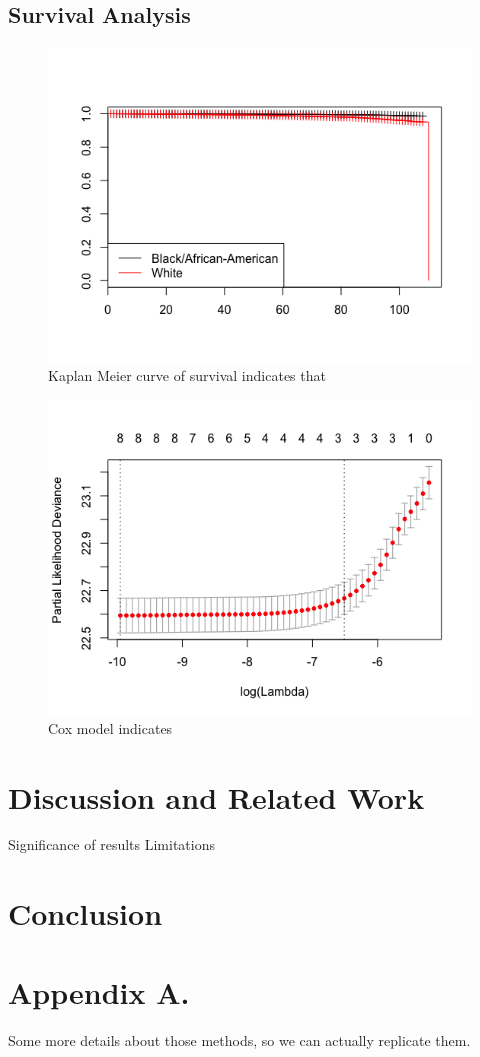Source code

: \documentclass[twoside,10.5pt]{article}
\begin{document}
\subsection{Survival Analysis}
\begin{figure}[htp]
\centering
\includegraphics[width=12cm]{images/Race_KaplanMeier.png}
\caption{Kaplan Meier curve of survival indicates that }
\label{fig:lion}
\end{figure}

\begin{figure}[htp]
\centering
\includegraphics[width=12cm]{images/Coxmodel.png}
\caption{Cox model indicates}
\label{fig:lion}
\end{figure}

\section{Discussion and Related Work}
Significance of results
Limitations 

\section{Conclusion}

\newpage
\appendix
\section*{Appendix A.}
Some more details about those methods, so we can actually replicate them.

\newpage
\theendnotes


\end{document}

◆ Task requirements
Every line in the data above that contains the word "indicates" should be copied.

◆ Task answer
\caption{Kaplan Meier curve of survival indicates that }
\caption{Cox model indicates}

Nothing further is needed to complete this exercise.